The dataset ready to be used executes the following steps:

1. Remove NaN by merging the time-series per their respective `data_group`. They already have the same `ParticipantID`, `VideoID` and `TimeStamp`, thus it's easy to remove the column that indicates the type of data (*Annotations, Behavior, Physio*) so that the whole dataframe does not contain missing values.
2. Include the class labels in high/low arousal/valence according to the paper: `[HAHL, HALV, LAHV, LA,LV]`

In [None]:
dgroup_colname = "data_type"        # Existing column to be removed
class_label_colname = "class_VA"    # Class column name to be created

# These columns are used as index to join df
basic_colnames = [participant_colname, video_colname, ts_colname]
basic_colnames

In [None]:
# Mapping used according to the paper's information in Table 1
# doi: 10.1109/TMM.2021.3124080
MAPPING_VIDEO_TO_CLASS = {
    1: "HVHA",
    2: "HVLA",
    3: "LVHA",
    4: "LVLA",
    5: "HVHA",
    6: "HVLA",
    7: "LVHA",
    8: "LVLA",
}
# Create a function from the dictionary to apply on the final array
mapper_videoid_to_classes = np.vectorize(MAPPING_VIDEO_TO_CLASS.get)

In [None]:
# Where the compiled dataset will be stored
DATASET_POSTPROCESSED_WITHOUT_NAN = gen_path_temp("Dataset_CEAP_postprocessed", extension=".csv")

# Load or create dataframe with statistics of initial dataset
dataset_postprocessed_no_nan = None

### INPUTS / OUTPUTS
"""EDIT CUSTOM FILENAMES"""
input_files = [DATASET_POSTPROCESSED_WITHOUT_NAN]

# Try to load or create files
for tries in range(3): # One for loading, and max 2 for creating+loading
    try:
        ### LOAD FILE
        print(f"Try # {tries+1} to load files: {input_files}")
        
        #vvvvvvvvvvvvvvvvvvvvvvvvvvvvvvvvvvvvvvvvvvvvvvvvvvvvvvvvvvvv
        ##          Custom functions to READ from files
        data_postprocessed_with_Rpeaks = pd.read_csv(input_files[0])
        print(f"File {input_files[0]} was successfully loaded")

        #############################################################
        break
    except Exception as e:
        ### CREATE FILE
        print(f"File not found.
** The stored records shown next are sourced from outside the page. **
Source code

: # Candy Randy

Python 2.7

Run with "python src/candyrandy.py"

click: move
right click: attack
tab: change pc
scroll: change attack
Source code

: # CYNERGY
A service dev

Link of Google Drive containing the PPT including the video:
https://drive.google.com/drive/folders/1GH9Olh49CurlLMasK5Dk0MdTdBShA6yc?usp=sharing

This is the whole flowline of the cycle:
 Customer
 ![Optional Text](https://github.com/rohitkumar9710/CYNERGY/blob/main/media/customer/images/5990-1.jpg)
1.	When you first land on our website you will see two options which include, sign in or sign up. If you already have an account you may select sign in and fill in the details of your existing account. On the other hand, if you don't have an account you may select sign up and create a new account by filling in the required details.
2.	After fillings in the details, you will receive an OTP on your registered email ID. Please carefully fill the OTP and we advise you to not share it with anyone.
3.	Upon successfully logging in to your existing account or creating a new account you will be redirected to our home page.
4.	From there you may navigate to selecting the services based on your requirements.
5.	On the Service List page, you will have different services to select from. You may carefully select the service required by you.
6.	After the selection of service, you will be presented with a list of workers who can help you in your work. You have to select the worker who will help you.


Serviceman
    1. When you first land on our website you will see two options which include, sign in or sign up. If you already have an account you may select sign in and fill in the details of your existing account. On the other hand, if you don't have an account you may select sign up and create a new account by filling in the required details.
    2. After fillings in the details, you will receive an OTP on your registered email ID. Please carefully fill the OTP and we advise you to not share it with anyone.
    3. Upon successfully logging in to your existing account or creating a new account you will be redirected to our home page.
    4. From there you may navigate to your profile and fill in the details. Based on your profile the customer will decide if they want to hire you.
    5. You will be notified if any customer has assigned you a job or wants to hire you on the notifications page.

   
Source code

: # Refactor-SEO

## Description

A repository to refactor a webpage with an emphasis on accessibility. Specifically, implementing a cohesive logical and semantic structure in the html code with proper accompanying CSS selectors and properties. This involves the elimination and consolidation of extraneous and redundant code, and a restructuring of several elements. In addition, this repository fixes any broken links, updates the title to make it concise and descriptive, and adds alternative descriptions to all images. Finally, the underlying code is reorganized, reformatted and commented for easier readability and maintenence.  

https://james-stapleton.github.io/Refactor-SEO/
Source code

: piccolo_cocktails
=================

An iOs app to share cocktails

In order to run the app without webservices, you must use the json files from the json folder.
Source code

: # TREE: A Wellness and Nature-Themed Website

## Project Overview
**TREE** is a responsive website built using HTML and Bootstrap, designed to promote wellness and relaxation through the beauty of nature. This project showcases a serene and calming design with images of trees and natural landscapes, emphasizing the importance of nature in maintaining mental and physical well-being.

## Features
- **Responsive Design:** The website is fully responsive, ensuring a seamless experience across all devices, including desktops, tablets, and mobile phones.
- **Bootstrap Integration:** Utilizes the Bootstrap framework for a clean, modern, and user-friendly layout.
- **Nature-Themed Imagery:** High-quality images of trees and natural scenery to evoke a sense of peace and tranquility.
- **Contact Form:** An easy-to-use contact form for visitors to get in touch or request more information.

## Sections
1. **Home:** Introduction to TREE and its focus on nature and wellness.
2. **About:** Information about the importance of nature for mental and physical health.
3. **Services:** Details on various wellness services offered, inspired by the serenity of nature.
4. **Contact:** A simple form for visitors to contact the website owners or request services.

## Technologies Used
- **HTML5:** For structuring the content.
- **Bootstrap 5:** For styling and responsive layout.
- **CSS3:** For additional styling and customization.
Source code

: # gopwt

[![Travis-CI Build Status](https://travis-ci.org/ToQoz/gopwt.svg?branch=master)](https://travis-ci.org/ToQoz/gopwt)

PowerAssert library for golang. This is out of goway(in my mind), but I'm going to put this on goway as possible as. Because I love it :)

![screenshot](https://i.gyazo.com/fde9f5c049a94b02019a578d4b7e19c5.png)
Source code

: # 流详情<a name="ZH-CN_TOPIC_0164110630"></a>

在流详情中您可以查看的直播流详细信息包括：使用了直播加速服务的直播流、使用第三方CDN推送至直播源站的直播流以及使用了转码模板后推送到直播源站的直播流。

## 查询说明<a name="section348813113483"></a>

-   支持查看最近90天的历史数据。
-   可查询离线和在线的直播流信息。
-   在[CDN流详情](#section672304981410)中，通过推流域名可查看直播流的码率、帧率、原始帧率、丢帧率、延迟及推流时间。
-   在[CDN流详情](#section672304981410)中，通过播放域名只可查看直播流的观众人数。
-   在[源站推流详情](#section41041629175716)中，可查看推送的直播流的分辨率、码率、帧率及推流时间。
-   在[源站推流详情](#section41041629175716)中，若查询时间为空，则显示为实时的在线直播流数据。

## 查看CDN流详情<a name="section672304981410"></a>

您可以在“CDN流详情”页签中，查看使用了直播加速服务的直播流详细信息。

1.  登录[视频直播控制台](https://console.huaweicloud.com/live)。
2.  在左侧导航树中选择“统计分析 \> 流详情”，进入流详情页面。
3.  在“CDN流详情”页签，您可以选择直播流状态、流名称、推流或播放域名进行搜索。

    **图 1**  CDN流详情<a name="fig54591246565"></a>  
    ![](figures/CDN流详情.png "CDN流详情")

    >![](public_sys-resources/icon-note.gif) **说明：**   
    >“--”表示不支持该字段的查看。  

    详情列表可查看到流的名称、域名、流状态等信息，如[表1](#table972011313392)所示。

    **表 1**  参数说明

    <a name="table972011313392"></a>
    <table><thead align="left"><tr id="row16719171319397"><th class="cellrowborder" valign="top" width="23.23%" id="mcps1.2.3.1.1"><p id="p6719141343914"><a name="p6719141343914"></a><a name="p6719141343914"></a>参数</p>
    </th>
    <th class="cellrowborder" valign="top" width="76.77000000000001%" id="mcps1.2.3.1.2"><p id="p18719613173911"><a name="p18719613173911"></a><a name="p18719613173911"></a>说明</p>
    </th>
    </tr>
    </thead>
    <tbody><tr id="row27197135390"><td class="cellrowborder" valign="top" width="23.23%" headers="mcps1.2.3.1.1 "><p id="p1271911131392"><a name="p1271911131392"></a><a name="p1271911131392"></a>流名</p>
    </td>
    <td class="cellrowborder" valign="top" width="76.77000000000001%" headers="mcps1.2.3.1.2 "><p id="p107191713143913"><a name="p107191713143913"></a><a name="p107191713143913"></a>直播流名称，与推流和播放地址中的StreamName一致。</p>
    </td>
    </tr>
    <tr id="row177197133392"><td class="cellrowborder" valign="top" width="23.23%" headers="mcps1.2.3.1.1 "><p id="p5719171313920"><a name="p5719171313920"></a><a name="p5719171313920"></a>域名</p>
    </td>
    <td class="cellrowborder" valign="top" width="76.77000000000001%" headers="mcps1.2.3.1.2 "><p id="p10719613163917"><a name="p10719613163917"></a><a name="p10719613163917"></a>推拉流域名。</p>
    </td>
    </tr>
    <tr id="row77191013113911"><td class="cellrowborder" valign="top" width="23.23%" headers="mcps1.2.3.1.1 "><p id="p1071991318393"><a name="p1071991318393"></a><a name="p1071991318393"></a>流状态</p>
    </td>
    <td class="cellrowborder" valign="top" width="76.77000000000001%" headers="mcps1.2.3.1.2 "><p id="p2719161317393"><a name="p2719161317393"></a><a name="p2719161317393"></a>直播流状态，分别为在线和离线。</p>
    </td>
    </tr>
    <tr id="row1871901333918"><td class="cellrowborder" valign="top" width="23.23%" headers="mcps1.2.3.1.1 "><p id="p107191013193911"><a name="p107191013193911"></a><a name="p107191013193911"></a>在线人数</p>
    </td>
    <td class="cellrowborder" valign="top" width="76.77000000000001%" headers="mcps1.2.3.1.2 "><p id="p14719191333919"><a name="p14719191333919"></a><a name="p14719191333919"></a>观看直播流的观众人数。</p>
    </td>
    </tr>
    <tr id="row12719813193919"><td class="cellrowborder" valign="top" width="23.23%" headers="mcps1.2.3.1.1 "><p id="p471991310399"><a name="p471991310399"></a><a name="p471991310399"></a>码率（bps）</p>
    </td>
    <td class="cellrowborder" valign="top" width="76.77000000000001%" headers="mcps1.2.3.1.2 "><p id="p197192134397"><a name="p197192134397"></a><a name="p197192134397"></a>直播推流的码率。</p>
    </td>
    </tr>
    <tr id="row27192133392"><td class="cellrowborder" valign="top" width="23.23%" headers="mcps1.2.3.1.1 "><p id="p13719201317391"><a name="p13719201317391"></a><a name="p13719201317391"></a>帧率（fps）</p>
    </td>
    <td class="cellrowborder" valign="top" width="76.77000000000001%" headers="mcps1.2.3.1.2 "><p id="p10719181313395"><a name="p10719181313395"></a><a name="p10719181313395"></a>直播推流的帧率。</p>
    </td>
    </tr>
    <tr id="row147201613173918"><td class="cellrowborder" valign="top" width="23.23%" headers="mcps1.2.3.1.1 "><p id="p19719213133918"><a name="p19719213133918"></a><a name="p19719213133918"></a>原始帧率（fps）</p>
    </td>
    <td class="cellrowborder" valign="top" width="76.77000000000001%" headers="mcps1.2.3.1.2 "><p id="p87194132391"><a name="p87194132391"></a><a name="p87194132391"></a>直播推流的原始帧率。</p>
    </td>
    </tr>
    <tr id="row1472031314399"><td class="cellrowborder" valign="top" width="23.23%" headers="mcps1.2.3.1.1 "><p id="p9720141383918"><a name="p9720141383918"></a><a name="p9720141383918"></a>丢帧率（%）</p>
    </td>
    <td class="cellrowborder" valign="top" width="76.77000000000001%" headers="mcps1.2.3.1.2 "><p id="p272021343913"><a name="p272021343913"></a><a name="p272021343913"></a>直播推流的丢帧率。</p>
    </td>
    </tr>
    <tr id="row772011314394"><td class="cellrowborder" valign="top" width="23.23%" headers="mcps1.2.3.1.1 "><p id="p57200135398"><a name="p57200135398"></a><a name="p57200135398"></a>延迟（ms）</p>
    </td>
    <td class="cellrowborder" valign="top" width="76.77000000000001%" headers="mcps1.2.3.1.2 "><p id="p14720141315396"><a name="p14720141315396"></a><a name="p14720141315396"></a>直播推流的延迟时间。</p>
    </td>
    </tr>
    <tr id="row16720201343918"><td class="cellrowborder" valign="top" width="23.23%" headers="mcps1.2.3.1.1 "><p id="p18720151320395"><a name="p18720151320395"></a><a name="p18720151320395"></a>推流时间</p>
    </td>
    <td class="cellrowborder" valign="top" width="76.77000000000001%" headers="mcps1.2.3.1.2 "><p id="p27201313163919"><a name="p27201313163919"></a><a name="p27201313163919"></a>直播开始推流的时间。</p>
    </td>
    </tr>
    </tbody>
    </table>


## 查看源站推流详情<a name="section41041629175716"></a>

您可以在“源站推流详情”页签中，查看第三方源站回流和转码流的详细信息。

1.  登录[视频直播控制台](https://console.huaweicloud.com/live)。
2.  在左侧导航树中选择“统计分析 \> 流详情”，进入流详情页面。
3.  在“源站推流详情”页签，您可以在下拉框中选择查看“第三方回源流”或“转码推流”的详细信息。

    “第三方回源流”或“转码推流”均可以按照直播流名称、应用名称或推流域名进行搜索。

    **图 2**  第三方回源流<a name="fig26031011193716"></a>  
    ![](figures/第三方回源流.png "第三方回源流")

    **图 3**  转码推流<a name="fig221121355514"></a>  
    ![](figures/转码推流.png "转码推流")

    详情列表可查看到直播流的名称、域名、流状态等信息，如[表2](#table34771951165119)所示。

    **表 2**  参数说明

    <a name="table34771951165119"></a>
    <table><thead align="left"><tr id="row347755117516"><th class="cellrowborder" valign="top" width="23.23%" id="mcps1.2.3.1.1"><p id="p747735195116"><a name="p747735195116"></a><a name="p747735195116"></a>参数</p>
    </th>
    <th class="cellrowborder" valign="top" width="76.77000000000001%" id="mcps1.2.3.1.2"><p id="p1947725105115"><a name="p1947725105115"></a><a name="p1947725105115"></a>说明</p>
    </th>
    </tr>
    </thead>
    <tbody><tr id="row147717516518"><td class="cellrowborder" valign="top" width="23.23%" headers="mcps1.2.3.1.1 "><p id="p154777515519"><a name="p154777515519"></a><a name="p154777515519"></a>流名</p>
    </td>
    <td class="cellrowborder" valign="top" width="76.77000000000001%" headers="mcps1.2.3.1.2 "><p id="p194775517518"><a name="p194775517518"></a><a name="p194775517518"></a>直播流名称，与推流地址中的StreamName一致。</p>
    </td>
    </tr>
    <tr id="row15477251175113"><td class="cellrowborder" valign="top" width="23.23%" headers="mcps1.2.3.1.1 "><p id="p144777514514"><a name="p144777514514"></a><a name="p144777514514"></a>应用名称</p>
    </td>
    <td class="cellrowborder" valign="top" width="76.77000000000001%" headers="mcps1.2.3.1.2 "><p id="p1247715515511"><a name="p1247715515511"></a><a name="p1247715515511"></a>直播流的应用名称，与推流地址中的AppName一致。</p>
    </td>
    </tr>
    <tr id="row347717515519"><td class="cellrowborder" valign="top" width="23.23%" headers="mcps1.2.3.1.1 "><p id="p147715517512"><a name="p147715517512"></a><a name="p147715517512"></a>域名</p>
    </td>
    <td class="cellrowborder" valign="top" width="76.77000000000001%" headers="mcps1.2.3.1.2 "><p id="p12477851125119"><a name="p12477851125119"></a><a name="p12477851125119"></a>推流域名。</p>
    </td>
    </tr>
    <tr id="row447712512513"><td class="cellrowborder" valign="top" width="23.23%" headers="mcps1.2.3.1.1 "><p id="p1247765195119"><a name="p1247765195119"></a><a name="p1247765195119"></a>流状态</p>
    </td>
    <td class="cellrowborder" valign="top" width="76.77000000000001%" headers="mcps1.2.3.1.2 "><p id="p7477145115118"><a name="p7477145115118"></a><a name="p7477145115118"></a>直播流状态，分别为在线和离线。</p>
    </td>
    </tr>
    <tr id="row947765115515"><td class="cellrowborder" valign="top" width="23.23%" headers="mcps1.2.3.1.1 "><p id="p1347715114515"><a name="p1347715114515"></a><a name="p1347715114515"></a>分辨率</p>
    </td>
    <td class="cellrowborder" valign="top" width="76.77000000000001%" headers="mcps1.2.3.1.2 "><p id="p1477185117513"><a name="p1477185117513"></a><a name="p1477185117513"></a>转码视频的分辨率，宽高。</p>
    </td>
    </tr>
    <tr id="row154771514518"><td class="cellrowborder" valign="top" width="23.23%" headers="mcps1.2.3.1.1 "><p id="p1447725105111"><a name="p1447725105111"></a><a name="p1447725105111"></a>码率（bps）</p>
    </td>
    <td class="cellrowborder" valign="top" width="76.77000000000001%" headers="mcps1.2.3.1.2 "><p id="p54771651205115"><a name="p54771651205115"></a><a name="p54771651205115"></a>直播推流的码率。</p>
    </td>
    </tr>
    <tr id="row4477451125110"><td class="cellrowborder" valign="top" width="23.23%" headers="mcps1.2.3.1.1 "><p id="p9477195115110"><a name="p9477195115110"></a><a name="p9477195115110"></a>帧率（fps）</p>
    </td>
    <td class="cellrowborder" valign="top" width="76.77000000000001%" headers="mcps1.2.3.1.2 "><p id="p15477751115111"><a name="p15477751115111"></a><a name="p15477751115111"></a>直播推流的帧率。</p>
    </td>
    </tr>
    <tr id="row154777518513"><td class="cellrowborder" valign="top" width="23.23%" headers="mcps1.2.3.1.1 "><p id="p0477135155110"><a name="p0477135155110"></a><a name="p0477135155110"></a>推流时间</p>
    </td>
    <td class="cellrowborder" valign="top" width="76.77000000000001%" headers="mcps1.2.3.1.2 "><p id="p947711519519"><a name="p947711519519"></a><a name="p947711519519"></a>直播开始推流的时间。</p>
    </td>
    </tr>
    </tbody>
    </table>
Creating again! {e}")

        #vvvvvvvvvvvvvvvvvvvvvvvvvvvvvvvvvvvvvvvvvvvvvvvvvvvvvvvvvvvv
        ##          Custom functions to WRITE to disk

        # Delete preprocessing level info (Full of labels saying `Frame`)
        data_postprocessed_with_Rpeaks.drop(["processing_level"], axis=1, inplace=True)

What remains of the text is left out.